Autographed one-sheets from Harryhausen films line the walls, vying for space amongst the tubes of acrylic paint and gooey bonding agents. Unopened boxes of future projects crowd the closet. Jones' cat dozes in the corner, patently unamused by all the giant monster carnage taking place in just his scale. Felines.

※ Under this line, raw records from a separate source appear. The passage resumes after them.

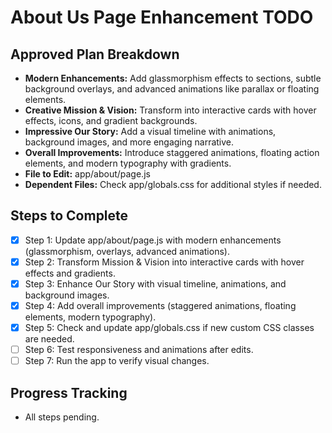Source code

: # About Us Page Enhancement TODO

## Approved Plan Breakdown
- **Modern Enhancements:** Add glassmorphism effects to sections, subtle background overlays, and advanced animations like parallax or floating elements.
- **Creative Mission & Vision:** Transform into interactive cards with hover effects, icons, and gradient backgrounds.
- **Impressive Our Story:** Add a visual timeline with animations, background images, and more engaging narrative.
- **Overall Improvements:** Introduce staggered animations, floating action elements, and modern typography with gradients.
- **File to Edit:** app/about/page.js
- **Dependent Files:** Check app/globals.css for additional styles if needed.

## Steps to Complete
- [x] Step 1: Update app/about/page.js with modern enhancements (glassmorphism, overlays, advanced animations).
- [x] Step 2: Transform Mission & Vision into interactive cards with hover effects and gradients.
- [x] Step 3: Enhance Our Story with visual timeline, animations, and background images.
- [x] Step 4: Add overall improvements (staggered animations, floating elements, modern typography).
- [x] Step 5: Check and update app/globals.css if new custom CSS classes are needed.
- [ ] Step 6: Test responsiveness and animations after edits.
- [ ] Step 7: Run the app to verify visual changes.

## Progress Tracking
- All steps pending.
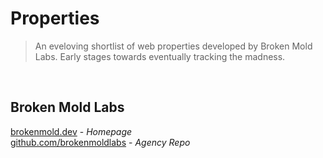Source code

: # Properties

> An eveloving shortlist of web properties developed by Broken Mold Labs. Early stages towards eventually tracking the madness.

</br>

## Broken Mold Labs
[brokenmold.dev](https://brokenmold.dev) - *Homepage* </br>
[github.com/brokenmoldlabs](https://github.com/brokenmoldlabs) - *Agency Repo* </br>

Like myself, Jones first discovered the joys of scale monster modeling in the early Seventies, when the Aurora modeling company was in its heyday. That's also roughly the same time a lot of kids discovered another defining brain-warper, Forrest Ackerman's legendary Famous Monsters of Filmland magazine. Between monthly doses of Forry, Aurora kits for classic movie monsters like the Wolfman and the Mummy (my personal favorite was always the Forgotten Prisoner of Castel-Maré -- who was this guy? And how horrible was it that he'd been forgotten, in some castel, until there was nothing left but bones and bits of rotted garments? Yeech! But cool. Oh, so cool!), and, yes, Mad magazine, kids growing up in the mid-Sixties to Seventies were, I still think, the luckiest demographic on earth.
I asked Jones what first drew him to the garish Aurora kits to begin with, and his answer echoed my own: It was that ghoulish box art staring out from behind the drugstore counter. How could we resist?
"When you were a little kid," adds Jones, "the paintings on the boxes were just really phenomenal -- most of them were by this guy named James Bama. The whole design thing was great. And it was something to do, you know? I grew up in Port Arthur, where there was nothing to do, and so I'd just watch the monster movies on TV and then build the Aurora models in my spare time. That's pretty much how I spent my youth."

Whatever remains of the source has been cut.